1.     The development of the internet in recent years has been remarkable: it not only
affects business transactions, but also penetrates our daily life. This phenomenon leads
to new types of legal issues, which unavoidably have international impacts because the
internet does not know any geographical borders. Currently, however, there are (still)
no worldwide uniform substantive rules as lex cyberia, nor lex mercatoria, to regulate
cross-border legal issues on the internet. Rather, every jurisdiction maintains its own
legal system in principle so that a “conflict of laws” approach still appears to be
indispensable to determine the law that governs specific legal problems.


2.     In this speech, I would like to concentrate on copyright infringement on the
internet from the perspective of the service provider’s liability. A typical situation is: a
Japanese copyright owner requests a service provider with its principal place of business
abroad to take down the allegedly infringing material from the website hosted by the
provider. Suppose the provider refuses to remove the material, considering that it does
not infringe the copyright. Do Japanese courts have jurisdiction to hear the case if the
victim seeks remedies from the provider? Under which conditions can the provider be
freed from liability? Which law is applicable to this question? Which law governs the
copyright infringement?


3.     First, in order to clarify the problems we face, I would like to shortly introduce the
Japanese Statute on Limitation of Service Provider’s Liability (2001, entered into force
on 27 May 2002), comparing its structure with the Digital Millennium Copyright Act
(DMCA) of the United States (1998) and the E-Commerce Directive of the European
Union (2000). To sum up, the Japanese legislation does not have sophisticated rules
comparable to “notice- and-take-down” regime of the DMCA, nor does it categorize the
service provider’s activities among “mere conduit,” “caching” or “hosting” (Articles
12-14 of the E- Commerce Directive; §§ 512 (a)(b)(c) of the US Copyright Act).


4.     Second, turning to the question of international jurisdiction of Japanese courts
when the victim brings suit against the provider, there are no specific rules in the Civil
Procedure Code that address this situation. The case law takes the national jurisdictional
rules as the starting point, according to which jurisdiction is granted to the place where
defendant is domiciled or where the wrongful act took place. However, judges can refer
to “special circumstances,” whenever it seems appropriate to decline jurisdiction in view
of the balance of interests between the parties as well as due and expeditious process.
It is not surprising that the Japanese court decisions often sacrificed legal certainty,



E-Commerce Conference / Conference sur le commerce électronique
26-27 October / octobre 2004
Abstract / Résume: Yuko Nishitani
                                               2

sometimes going even further than the elastic US jurisdictional rules, for the Japanese
law lacks a comparable constitutional control based on “due process”.


The “place of wrongful act” as a jurisdictional ground covers both locus delicti commissi
and locus damni.

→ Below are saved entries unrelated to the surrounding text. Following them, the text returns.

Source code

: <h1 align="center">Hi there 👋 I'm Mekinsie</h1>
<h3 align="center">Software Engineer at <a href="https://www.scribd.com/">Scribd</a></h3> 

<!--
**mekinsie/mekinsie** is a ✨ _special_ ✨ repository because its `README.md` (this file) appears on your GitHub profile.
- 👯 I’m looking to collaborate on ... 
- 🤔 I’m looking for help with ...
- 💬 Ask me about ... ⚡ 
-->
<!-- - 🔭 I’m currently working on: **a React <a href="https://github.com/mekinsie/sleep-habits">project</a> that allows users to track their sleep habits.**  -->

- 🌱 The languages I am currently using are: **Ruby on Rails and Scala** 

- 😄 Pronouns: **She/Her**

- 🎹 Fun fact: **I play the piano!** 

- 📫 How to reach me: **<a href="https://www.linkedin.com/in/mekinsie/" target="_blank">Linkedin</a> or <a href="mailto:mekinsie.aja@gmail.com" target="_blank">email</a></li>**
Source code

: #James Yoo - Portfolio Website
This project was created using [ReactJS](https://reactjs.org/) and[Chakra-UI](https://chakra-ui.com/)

With regard to copyright infringement on the internet, locus damni is
understood as the place where the infringing material was downloaded. Though judges
will have recourse to “special circumstances” de lege lata whenever the venue has
scarce connection to the case and appears therefore to be an exorbitant jurisdiction.

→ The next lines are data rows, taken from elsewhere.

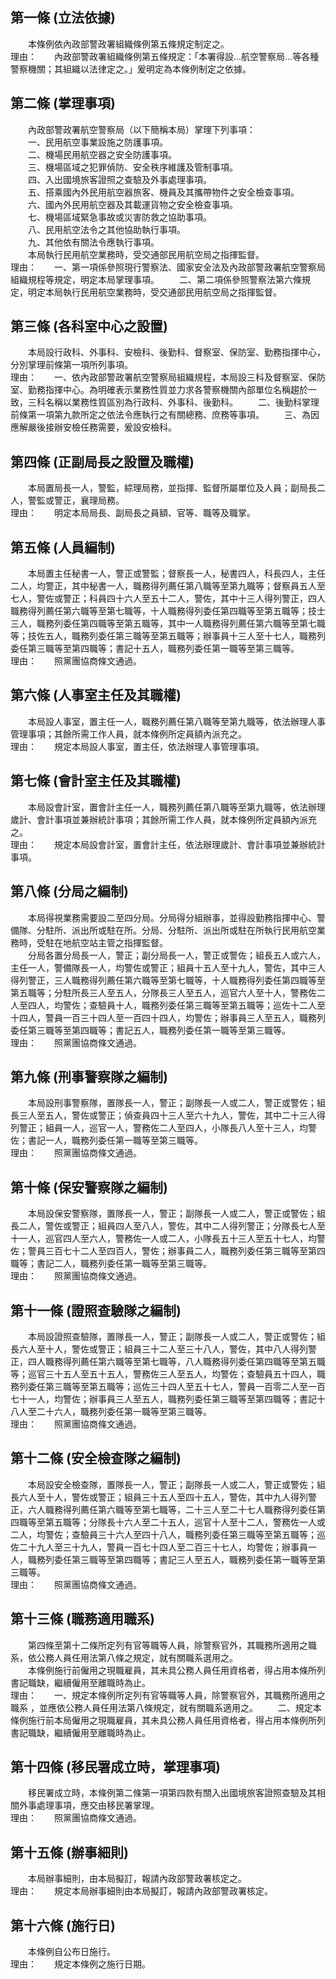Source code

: 第一條 (立法依據)
-----------------
　　本條例依內政部警政署組織條例第五條規定制定之。  
理由：　　內政部警政署組織條例第五條規定：「本署得設…航空警察局…等各種警察機關；其組織以法律定之。」爰明定為本條例制定之依據。

第二條 (掌理事項)
-----------------
　　內政部警政署航空警察局（以下簡稱本局）掌理下列事項：  
　　一、民用航空事業設施之防護事項。  
　　二、機場民用航空器之安全防護事項。  
　　三、機場區域之犯罪偵防、安全秩序維護及管制事項。  
　　四、入出國境旅客證照之查驗及外事處理事項。  
　　五、搭乘國內外民用航空器旅客、機員及其攜帶物件之安全檢查事項。  
　　六、國內外民用航空器及其載運貨物之安全檢查事項。  
　　七、機場區域緊急事故或災害防救之協助事項。  
　　八、民用航空法令之其他協助執行事項。  
　　九、其他依有關法令應執行事項。  
　　本局執行民用航空業務時，受交通部民用航空局之指揮監督。  
理由：　　一、第一項係參照現行警察法、國家安全法及內政部警政署航空警察局組織規程等規定，明定本局掌理事項。
　　二、第二項係參照警察法第六條規定，明定本局執行民用航空業務時，受交通部民用航空局之指揮監督。

第三條 (各科室中心之設置)
-------------------------
　　本局設行政科、外事科、安檢科、後勤科、督察室、保防室、勤務指揮中心，分別掌理前條第一項所列事項。  
理由：　　一、依內政部警政署航空警察局組織規程，本局設三科及督察室、保防室、勤務指揮中心。為明確表示業務性質並力求各警察機關內部單位名稱趨於一致，三科名稱以業務性質區別為行政科、外事科、後勤科。
　　二、後勤科掌理前條第一項第九款所定之依法令應執行之有關總務、庶務等事項。
　　三、為因應解嚴後接辦安檢任務需要，爰設安檢科。

第四條 (正副局長之設置及職權)
-----------------------------
　　本局置局長一人，警監，綜理局務，並指揮、監督所屬單位及人員；副局長二人，警監或警正，襄理局務。  
理由：　　明定本局局長、副局長之員額、官等、職等及職掌。

第五條 (人員編制)
-----------------
　　本局置主任秘書一人，警正或警監；督察長一人，秘書四人，科長四人，主任二人，均警正，其中秘書一人，職務得列薦任第八職等至第九職等；督察員五人至七人，警佐或警正；科員四十六人至五十二人，警佐，其中十三人得列警正，四人職務得列薦任第六職等至第七職等，十人職務得列委任第四職等至第五職等；技士三人，職務列委任第四職等至第五職等，其中一人職務得列薦任第六職等至第七職等；技佐五人，職務列委任第三職等至第五職等；辦事員十三人至十七人，職務列委任第三職等至第四職等；書記十五人，職務列委任第一職等至第三職等。  
理由：　　照黨團協商條文通過。

第六條 (人事室主任及其職權)
---------------------------
　　本局設人事室，置主任一人，職務列薦任第八職等至第九職等，依法辦理人事管理事項；其餘所需工作人員，就本條例所定員額內派充之。  
理由：　　規定本局設人事室，置主任，依法辦理人事管理事項。

第七條 (會計室主任及其職權)
---------------------------
　　本局設會計室，置會計主任一人，職務列薦任第八職等至第九職等，依法辦理歲計、會計事項並兼辦統計事項；其餘所需工作人員，就本條例所定員額內派充之。  
理由：　　規定本局設會計室，置會計主任，依法辦理歲計、會計事項並兼辦統計事項。

第八條 (分局之編制)
-------------------
　　本局得視業務需要設二至四分局。分局得分組辦事，並得設勤務指揮中心、警備隊、分駐所、派出所或駐在所。分局、分駐所、派出所或駐在所執行民用航空業務時，受駐在地航空站主管之指揮監督。  
　　分局各置分局長一人，警正；副分局長一人，警正或警佐；組長五人或六人，主任一人，警備隊長一人，均警佐或警正；組員十五人至十九人，警佐，其中三人得列警正，三人職務得列薦任第六職等至第七職等，十人職務得列委任第四職等至第五職等；分駐所長三人至五人，分隊長三人至五人，巡官六人至十人，警務佐二人至四人，均警佐；查驗員十人，職務列委任第三職等至第五職等；巡佐十二人至十四人，警員一百三十四人至一百四十四人，均警佐；辦事員三人至五人，職務列委任第三職等至第四職等；書記五人，職務列委任第一職等至第三職等。  
理由：　　照黨團協商條文通過。

第九條 (刑事警察隊之編制)
-------------------------
　　本局設刑事警察隊，置隊長一人，警正；副隊長一人或二人，警正或警佐；組長三人至五人，警佐或警正；偵查員四十三人至六十九人，警佐，其中二十三人得列警正；組員一人，巡官一人，警務佐二人至四人，小隊長八人至十三人，均警佐；書記一人，職務列委任第一職等至第三職等。  
理由：　　照黨團協商條文通過。

第十條 (保安警察隊之編制)
-------------------------
　　本局設保安警察隊，置隊長一人，警正；副隊長一人或二人，警正或警佐；組長二人，警佐或警正；組員四人至八人，警佐，其中二人得列警正；分隊長七人至十一人，巡官四人至六人，警務佐一人或二人，小隊長五十三人至五十七人，均警佐；警員三百七十二人至四百人，警佐；辦事員二人，職務列委任第三職等至第四職等；書記二人，職務列委任第一職等至第三職等。  
理由：　　照黨團協商條文通過。

第十一條 (證照查驗隊之編制)
---------------------------
　　本局設證照查驗隊，置隊長一人，警正；副隊長一人或二人，警正或警佐；組長六人至十人，警佐或警正；組員三十二人至三十八人，警佐，其中八人得列警正，四人職務得列薦任第六職等至第七職等，八人職務得列委任第四職等至第五職等；巡官三十五人至五十五人，警務佐三人至五人，均警佐；查驗員五十四人，職務列委任第三職等至第五職等；巡佐三十四人至五十七人，警員一百零二人至一百七十一人，均警佐；辦事員三人至五人，職務列委任第三職等至第四職等；書記十八人至二十六人，職務列委任第一職等至第三職等。  
理由：　　照黨團協商條文通過。

第十二條 (安全檢查隊之編制)
---------------------------
　　本局設安全檢查隊，置隊長一人，警正；副隊長一人或二人，警正或警佐；組長六人至十人，警佐或警正；組員三十五人至四十五人，警佐，其中九人得列警正，六人職務得列薦任第六職等至第七職等，二十三人至二十七人職務得列委任第四職等至第五職等；分隊長十六人至二十五人，巡官十人至十二人，警務佐一人或二人，均警佐；查驗員三十六人至四十八人，職務列委任第三職等至第五職等；巡佐二十九人至三十九人，警員一百七十四人至二百三十七人，均警佐；辦事員一人，職務列委任第三職等至第四職等；書記三人至五人，職務列委任第一職等至第三職等。  
理由：　　照黨團協商條文通過。

第十三條 (職務適用職系)
-----------------------
　　第四條至第十二條所定列有官等職等人員，除警察官外，其職務所適用之職系，依公務人員任用法第八條之規定，就有關職系選用之。  
　　本條例施行前僱用之現職雇員，其未具公務人員任用資格者，得占用本條所列書記職缺，繼續僱用至離職時為止。  
理由：　　一、規定本條例所定列有官等職等人員，除警察官外，其職務所適用之職系 ，並應依公務人員任用法第八條規定，就有關職系適用之。
　　二、規定本條例施行前本局僱用之現職雇員，其未具公務人員任用資格者，得占用本條例所列書記職缺，繼續僱用至離職時為止。

第十四條 (移民署成立時，掌理事項)
---------------------------------
　　移民署成立時，本條例第二條第一項第四款有關入出國境旅客證照查驗及其相關外事處理事項，應交由移民署掌理。  
理由：　　照黨團協商條文通過。

第十五條 (辦事細則)
-------------------
　　本局辦事細則，由本局擬訂，報請內政部警政署核定之。  
理由：　　規定本局辦事細則由本局擬訂，報請內政部警政署核定。

第十六條 (施行日)
-----------------
　　本條例自公布日施行。  
理由：　　規定本條例之施行日期。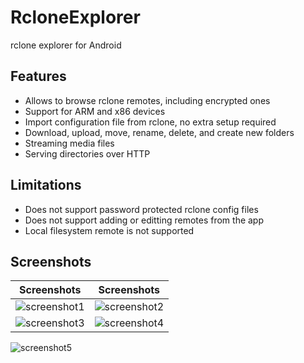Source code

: # RcloneExplorer
rclone explorer for Android

Features
--------
- Allows to browse rclone remotes, including encrypted ones
- Support for ARM and x86 devices
- Import configuration file from rclone, no extra setup required
- Download, upload, move, rename, delete, and create new folders
- Streaming media files
- Serving directories over HTTP

Limitations
------------
- Does not support password protected rclone config files
- Does not support adding or editting remotes from the app
- Local filesystem remote is not supported

Screenshots
-----------

Screenshots|Screenshots
:-------------------------:|:-------------------------:
![screenshot1](https://github.com/kaczmarkiewiczp/rcloneExplorer/blob/master/screenshots/screenshot_1.png?raw=true) |![screenshot2](https://github.com/kaczmarkiewiczp/rcloneExplorer/blob/master/screenshots/screenshot_2.png?raw=true)
![screenshot3](https://github.com/kaczmarkiewiczp/rcloneExplorer/blob/master/screenshots/screenshot_3.png?raw=true) | ![screenshot4](https://github.com/kaczmarkiewiczp/rcloneExplorer/blob/master/screenshots/screenshot_4.png?raw=true)
![screenshot5](https://github.com/kaczmarkiewiczp/rcloneExplorer/blob/master/screenshots/screenshot_5.png?raw=true)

5.     As the third point, the question of the law applicable to copyright infringement and
service provider’s liability will be discussed.


As to the law governing copyright infringement on the internet, the majority of Japanese
scholars advocate a distributive application of the law of the place of the downloading as
the lex loci protectionis. The appropriateness of this solution shall be analyzed in light of
Article 5 (2) of the Berne Convention. Also other possible solutions, such as pointing to
the law of the country from which the infringement originated, are going to be reflected,
taking the state of discussion in different jurisdictions (Germany, France and the US)
into consideration. The Japanese statute on private international law, Horei, is currently
undergoing a thorough reform, yet it will not provide any solutions in this respect, now
that the Commission set up at the Ministry of Justice decided to abstain from introducing
a specific provision on the law applicable to the infringement of intellectual property.


With regard to the liability of service provider as an intermediary, some Japanese
authors say that the primary connecting factor shall be the place where the server is
located; if that place is not known to the claimant of the copyright infringement, the
connecting factor shall be the provider’s principal place of business; and if that place is
a “copyright heaven,” the place where downloading occurred. I will subject this
“cascading reference” approach to a critical analysis, not only from the viewpoint of
practicality and reasonable- ness, but also concerning its conformity with Article 11 (1)
of Horei, which objectively designates lex loci delicti as the law applicable to tort.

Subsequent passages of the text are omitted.